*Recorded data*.
┌──

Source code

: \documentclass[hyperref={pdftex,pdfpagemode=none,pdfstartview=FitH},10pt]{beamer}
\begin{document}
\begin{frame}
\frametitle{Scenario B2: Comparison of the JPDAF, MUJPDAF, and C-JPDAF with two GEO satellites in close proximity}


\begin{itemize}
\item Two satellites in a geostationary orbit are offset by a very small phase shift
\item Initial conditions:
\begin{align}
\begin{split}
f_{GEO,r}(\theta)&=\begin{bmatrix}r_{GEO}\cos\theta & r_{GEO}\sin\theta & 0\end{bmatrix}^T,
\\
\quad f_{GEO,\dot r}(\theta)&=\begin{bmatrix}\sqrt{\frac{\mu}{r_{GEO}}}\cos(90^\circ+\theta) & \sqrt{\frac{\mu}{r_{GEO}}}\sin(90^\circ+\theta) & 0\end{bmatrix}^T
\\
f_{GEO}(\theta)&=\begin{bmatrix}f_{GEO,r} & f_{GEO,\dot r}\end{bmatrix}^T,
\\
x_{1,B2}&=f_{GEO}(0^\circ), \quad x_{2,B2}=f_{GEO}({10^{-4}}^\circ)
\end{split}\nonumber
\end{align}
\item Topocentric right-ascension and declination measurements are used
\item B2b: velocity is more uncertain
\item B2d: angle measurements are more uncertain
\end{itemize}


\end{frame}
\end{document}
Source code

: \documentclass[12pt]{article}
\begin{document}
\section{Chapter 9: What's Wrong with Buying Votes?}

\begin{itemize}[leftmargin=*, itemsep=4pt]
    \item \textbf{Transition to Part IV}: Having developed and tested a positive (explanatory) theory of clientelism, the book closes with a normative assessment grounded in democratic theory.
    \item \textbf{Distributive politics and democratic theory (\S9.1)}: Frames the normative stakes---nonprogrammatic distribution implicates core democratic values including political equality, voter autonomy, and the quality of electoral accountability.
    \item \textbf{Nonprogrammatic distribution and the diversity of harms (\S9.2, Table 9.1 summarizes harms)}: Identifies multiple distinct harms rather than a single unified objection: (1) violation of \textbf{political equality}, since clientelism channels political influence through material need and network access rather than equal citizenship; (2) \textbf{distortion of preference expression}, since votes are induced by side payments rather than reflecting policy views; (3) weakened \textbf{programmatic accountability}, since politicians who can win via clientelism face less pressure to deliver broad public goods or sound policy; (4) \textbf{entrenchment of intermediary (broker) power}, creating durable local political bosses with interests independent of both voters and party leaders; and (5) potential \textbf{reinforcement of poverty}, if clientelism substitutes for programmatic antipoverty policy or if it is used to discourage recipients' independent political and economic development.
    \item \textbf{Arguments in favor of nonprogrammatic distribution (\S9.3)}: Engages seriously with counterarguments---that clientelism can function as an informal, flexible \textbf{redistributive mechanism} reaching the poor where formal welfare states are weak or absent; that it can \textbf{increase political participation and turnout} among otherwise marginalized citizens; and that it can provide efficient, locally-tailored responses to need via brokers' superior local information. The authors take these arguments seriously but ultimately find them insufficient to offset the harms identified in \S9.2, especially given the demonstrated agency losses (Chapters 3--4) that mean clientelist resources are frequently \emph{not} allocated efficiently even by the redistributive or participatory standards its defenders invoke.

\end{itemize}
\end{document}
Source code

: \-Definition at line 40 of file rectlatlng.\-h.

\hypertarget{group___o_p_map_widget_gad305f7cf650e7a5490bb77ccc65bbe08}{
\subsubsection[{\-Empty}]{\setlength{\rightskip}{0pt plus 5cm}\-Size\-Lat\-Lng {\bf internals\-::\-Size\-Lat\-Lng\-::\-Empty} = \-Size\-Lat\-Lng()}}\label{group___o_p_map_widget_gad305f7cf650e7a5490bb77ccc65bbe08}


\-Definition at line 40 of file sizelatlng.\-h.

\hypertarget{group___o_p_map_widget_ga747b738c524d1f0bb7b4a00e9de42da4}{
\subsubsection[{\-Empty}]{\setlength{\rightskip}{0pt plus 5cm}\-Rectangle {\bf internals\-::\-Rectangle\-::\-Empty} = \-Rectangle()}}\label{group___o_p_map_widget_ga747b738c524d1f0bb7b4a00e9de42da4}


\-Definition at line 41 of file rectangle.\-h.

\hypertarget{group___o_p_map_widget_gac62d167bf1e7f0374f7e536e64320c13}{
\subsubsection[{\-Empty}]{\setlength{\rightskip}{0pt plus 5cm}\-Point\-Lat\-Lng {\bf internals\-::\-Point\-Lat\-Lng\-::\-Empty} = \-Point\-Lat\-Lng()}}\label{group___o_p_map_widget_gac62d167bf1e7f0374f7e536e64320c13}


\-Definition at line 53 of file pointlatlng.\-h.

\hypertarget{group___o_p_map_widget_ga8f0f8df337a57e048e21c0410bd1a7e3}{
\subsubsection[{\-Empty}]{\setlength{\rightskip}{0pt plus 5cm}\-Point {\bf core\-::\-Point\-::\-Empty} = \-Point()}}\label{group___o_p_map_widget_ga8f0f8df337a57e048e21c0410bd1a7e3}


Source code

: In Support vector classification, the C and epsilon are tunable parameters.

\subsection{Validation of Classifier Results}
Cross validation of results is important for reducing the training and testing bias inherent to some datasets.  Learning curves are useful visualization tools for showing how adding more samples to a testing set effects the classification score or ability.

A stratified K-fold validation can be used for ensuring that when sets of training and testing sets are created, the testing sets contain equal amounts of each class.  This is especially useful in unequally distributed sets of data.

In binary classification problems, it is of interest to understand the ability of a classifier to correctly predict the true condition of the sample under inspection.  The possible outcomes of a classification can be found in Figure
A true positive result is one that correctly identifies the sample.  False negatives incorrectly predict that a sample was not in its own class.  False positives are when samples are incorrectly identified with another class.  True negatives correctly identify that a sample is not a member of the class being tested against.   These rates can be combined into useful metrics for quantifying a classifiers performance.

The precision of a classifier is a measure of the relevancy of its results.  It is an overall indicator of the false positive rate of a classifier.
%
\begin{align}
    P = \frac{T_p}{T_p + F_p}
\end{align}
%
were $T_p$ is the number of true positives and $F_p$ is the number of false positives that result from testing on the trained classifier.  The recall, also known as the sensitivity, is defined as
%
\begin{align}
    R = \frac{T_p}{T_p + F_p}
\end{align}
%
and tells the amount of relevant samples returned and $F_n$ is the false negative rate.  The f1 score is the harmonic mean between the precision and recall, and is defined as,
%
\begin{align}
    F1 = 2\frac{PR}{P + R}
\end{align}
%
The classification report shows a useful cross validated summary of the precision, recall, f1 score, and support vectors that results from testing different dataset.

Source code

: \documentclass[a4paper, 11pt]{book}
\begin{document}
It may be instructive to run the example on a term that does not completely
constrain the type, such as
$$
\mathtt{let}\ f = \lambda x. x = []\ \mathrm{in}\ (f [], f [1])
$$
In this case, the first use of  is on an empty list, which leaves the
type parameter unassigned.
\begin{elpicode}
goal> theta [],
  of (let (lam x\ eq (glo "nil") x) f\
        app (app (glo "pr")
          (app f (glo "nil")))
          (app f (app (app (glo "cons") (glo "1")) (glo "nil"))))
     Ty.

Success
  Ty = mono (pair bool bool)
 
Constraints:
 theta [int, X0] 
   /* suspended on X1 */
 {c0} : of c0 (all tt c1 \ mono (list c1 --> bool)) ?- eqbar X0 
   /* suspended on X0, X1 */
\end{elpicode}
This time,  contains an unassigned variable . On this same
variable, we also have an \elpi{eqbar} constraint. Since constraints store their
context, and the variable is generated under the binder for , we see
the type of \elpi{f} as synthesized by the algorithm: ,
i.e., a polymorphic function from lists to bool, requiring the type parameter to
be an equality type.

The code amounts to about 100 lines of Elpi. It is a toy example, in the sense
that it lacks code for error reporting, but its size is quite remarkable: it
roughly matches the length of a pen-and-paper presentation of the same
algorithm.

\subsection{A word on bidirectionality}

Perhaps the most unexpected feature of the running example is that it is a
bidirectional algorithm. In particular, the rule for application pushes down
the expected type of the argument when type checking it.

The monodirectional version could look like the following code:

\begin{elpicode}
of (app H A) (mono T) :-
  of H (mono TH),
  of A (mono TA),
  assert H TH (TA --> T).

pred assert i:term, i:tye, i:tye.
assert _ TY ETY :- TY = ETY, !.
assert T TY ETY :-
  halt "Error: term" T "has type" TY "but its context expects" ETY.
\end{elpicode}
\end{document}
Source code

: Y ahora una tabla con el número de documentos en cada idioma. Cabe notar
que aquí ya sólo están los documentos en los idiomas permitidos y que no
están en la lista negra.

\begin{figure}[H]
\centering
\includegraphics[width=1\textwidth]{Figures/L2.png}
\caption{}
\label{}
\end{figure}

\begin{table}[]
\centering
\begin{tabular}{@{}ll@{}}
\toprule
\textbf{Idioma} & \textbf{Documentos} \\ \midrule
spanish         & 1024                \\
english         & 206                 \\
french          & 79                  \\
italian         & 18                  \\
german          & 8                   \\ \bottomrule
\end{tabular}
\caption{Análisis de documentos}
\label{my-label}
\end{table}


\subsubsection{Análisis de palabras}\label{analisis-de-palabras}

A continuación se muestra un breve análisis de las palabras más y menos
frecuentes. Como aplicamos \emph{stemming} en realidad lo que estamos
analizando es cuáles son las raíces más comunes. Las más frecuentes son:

└──

Lines holding the word "mean" are the answer; copy each one from the records above.

*Your response*.
    \item \textbf{Arguments in favor of nonprogrammatic distribution (\S9.3)}: Engages seriously with counterarguments---that clientelism can function as an informal, flexible \textbf{redistributive mechanism} reaching the poor where formal welfare states are weak or absent; that it can \textbf{increase political participation and turnout} among otherwise marginalized citizens; and that it can provide efficient, locally-tailored responses to need via brokers' superior local information. The authors take these arguments seriously but ultimately find them insufficient to offset the harms identified in \S9.2, especially given the demonstrated agency losses (Chapters 3--4) that mean clientelist resources are frequently \emph{not} allocated efficiently even by the redistributive or participatory standards its defenders invoke.
and tells the amount of relevant samples returned and $F_n$ is the false negative rate.  The f1 score is the harmonic mean between the precision and recall, and is defined as,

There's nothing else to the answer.